ROB Jebb is a classic case of ‘if at first you don’t succeed, try, try, try again’.

The 47-year-old from Gilstead received Yorkshire’s most prestigious cycling award – the CA Rhodes Memorial Trophy – for his dominance over the years of the iconic and gruelling Three Peaks Cyclo-Cross race.

He has won the gruelling event, which takes in Whernside, Ingleborough and Pen-y-Ghent, an incredible 13 times in 23 years, but his was not a tale of instant success.

Before his initial triumph in 2000, Jebb had finished third in 1997 and second in 1998, first competing in the Three Peaks as a junior in 1992.

Jebb, who picked up the CA Rhodes citation at the Yorkshire Cyclo-Cross Association’s annual dinner and prize presentation at Shipley Golf Club at the end of last month, takes up the story.

He said: “It is a great honour to pick up this award, but you don’t go into sport to pick up awards, though when I found out I was made up.

“My first bike was welded together by Pennine Cycles, and I finished third in the Three Peaks when I was 22 and then second, but when I was 23 I fell in love with the sport as I had a lot of patience.

“I had run for Great Britain in Malaysia and came back to do the Three Peaks when I was 25.

“Tim Gould had a puncture and a buckled wheel and asked me for my bike, but that was not allowed, and I got a letter of apology from Tim which I kept in my drawer for years.

“We were drugs tested in those days and I went to see my mum and dad after the race and then went to the pub, and the drugs tester came with me and told me that I could drink bottled beer but not draught beer because that might be contaminated.

“I represented Great Britain in two World Championships and went to France to race against Tour de France professionals like Tommy Voeckler, and I have raced in Belgium in front of 60,000 fans.

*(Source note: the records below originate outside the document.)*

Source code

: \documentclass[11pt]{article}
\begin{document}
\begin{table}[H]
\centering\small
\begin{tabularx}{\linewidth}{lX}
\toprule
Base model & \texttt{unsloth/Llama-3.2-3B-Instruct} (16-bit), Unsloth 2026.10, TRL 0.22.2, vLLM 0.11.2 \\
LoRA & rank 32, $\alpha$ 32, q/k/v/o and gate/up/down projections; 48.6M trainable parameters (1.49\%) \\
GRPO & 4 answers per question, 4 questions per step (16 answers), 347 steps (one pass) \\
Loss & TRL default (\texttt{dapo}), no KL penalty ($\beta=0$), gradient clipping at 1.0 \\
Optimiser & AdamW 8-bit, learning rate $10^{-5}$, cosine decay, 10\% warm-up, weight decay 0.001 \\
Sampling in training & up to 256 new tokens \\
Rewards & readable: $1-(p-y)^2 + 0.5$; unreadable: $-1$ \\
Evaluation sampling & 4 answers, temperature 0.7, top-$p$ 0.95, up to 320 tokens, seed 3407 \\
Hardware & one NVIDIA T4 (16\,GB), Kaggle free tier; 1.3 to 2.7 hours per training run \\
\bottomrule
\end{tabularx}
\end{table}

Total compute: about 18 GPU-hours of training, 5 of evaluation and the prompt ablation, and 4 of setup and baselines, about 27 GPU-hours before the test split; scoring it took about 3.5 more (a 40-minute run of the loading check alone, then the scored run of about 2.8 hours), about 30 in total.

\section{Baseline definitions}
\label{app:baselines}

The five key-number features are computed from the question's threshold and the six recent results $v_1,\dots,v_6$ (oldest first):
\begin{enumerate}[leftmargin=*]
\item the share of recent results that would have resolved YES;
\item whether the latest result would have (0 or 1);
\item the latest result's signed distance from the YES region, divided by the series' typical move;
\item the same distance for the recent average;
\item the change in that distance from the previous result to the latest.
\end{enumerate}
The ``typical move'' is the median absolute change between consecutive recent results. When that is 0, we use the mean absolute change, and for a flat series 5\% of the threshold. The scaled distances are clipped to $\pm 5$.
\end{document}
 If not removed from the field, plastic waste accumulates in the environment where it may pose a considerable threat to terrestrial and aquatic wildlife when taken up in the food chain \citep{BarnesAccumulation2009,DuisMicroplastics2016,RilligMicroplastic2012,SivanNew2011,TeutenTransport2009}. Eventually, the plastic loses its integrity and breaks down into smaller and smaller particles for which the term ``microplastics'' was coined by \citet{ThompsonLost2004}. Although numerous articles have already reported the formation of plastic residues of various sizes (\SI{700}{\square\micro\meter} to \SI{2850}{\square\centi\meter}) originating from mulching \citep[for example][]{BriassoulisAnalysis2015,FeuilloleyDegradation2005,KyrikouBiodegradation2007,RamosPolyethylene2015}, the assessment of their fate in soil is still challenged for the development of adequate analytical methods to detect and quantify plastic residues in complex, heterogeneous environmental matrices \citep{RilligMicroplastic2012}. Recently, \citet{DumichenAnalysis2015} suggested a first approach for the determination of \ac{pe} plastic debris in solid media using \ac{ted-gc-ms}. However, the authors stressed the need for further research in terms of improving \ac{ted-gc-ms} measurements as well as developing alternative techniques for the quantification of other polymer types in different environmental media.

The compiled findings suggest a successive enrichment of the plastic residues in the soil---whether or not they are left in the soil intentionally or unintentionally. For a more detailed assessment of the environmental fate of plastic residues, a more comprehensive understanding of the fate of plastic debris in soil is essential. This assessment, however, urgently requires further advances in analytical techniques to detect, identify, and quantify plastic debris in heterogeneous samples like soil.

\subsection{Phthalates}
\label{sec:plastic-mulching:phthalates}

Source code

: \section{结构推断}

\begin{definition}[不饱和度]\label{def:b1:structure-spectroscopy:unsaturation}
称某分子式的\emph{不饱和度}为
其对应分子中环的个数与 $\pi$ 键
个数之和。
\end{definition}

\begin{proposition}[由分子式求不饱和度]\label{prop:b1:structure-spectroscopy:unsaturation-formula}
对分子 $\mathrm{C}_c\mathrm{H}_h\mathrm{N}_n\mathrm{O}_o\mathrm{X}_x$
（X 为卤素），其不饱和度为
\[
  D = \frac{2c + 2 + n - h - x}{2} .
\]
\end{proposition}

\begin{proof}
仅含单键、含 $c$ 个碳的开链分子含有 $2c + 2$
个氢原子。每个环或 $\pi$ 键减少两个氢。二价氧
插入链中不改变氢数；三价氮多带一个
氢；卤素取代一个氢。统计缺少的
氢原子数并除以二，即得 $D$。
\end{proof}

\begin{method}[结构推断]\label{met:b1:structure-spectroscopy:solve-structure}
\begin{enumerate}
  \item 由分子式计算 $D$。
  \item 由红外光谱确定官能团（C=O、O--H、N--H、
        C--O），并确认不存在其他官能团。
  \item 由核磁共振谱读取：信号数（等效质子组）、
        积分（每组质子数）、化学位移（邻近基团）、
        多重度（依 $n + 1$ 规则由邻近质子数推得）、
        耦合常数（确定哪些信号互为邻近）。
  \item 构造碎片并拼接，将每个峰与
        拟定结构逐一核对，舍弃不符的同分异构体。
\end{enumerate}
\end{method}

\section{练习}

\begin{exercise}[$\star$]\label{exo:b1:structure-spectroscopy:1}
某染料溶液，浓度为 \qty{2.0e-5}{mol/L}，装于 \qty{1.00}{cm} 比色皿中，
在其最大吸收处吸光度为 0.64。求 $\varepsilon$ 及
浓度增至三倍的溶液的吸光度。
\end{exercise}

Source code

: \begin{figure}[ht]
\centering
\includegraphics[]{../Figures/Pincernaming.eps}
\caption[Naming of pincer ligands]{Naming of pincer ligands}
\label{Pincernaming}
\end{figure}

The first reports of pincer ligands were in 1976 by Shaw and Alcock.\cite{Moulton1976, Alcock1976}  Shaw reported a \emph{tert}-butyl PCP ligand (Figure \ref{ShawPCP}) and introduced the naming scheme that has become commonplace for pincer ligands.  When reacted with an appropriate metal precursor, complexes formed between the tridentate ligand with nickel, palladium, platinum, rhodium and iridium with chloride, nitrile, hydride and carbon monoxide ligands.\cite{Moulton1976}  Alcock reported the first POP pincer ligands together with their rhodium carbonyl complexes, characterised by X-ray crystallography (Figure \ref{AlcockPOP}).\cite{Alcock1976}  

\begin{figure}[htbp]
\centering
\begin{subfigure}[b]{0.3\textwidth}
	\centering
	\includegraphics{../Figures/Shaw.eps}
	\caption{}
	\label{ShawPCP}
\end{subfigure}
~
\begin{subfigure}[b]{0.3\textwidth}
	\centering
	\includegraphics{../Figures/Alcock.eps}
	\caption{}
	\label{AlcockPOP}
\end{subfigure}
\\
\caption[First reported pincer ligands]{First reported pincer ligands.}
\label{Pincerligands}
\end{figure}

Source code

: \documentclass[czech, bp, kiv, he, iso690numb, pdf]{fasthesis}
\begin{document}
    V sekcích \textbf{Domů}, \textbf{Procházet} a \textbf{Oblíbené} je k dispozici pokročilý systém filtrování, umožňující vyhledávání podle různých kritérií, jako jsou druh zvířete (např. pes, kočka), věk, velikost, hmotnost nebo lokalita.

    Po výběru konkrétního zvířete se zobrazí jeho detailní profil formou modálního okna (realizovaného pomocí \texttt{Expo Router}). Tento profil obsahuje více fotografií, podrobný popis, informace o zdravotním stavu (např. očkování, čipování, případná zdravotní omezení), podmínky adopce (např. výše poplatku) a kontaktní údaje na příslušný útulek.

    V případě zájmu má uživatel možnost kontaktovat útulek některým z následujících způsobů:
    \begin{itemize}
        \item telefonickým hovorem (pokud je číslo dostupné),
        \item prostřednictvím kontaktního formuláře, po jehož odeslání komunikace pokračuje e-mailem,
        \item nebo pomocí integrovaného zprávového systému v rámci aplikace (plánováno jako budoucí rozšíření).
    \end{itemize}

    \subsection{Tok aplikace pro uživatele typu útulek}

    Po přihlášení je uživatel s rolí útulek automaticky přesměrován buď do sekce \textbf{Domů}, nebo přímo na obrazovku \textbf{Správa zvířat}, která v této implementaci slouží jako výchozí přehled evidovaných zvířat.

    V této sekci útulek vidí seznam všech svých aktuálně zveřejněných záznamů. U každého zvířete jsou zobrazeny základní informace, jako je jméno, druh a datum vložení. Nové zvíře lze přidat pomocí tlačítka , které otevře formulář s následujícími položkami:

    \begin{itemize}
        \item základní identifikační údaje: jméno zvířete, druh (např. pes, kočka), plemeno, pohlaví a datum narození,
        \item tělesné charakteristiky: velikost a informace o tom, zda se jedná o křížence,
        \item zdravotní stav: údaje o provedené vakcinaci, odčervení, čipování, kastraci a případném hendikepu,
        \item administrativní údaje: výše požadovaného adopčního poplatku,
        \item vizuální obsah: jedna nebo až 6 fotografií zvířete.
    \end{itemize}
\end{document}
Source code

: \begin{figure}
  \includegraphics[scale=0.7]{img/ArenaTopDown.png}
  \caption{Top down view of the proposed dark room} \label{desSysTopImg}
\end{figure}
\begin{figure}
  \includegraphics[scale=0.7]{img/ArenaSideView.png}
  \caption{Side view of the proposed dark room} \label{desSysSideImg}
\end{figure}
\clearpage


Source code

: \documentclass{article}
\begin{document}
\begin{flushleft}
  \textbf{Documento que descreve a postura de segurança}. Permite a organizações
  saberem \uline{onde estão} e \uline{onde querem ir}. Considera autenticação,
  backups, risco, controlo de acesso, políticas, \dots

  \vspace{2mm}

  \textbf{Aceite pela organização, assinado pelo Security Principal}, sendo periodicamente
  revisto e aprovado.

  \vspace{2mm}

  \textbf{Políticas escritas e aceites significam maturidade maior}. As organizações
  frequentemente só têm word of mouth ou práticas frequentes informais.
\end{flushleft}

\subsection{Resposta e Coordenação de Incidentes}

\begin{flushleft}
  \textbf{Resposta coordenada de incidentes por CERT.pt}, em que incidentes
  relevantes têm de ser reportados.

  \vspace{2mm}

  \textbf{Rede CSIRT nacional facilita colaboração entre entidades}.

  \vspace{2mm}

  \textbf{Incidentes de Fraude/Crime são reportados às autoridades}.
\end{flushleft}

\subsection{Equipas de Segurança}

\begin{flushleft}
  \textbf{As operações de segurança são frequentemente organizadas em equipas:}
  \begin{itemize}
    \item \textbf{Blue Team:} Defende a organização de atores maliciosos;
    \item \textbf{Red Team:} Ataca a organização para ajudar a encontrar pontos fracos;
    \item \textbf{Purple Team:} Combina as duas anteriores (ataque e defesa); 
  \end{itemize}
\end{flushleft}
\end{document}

“The rivalry between the Belgians and the Dutch was a bit nasty, and I was racing there one day when I got booed.

“My mum was there and said ‘You can’t boo him. He is my son’, so after that I got massive cheers."

Jebb also won the Three Peaks in 2002-06, 2008, 2010, 2012-14, 2019 and 2022, last year finishing 1min 48sec ahead of the runner-up in a field of 343 competitors.

The race starts in Helwith Bridge and involves 5,000 feet of climbing over 38 miles.

Jebb undoubtedly gets his stamina from fell running, in which he was tutored by his father, with son reaching international standard, winning several national championships.

Mountain biking also helped, while Jebb also competes in cyclo-cross, representing Hope Factory Racing, regularly taking part in Yorkshire Points Series events and the National Trophy, and has also represented Great Britain in the World Championships.

Former winners chosen by the CA Rhodes Memorial Trust’s board include such luminaries as Otley’s Lizzie Deignan, Leeds’ Tom Pidcock and Bradford’s Mandy Parker (in 2021), plus the late greats Brian Robinson and Beryl Burton.

The memorial was instigated in 1961 as a tribute to the memory of Charles Arthur Rhodes, who died that year and was a doyen of the Yorkshire Road Club and co-founder, in 1932, of the Yorkshire Cycling Federation.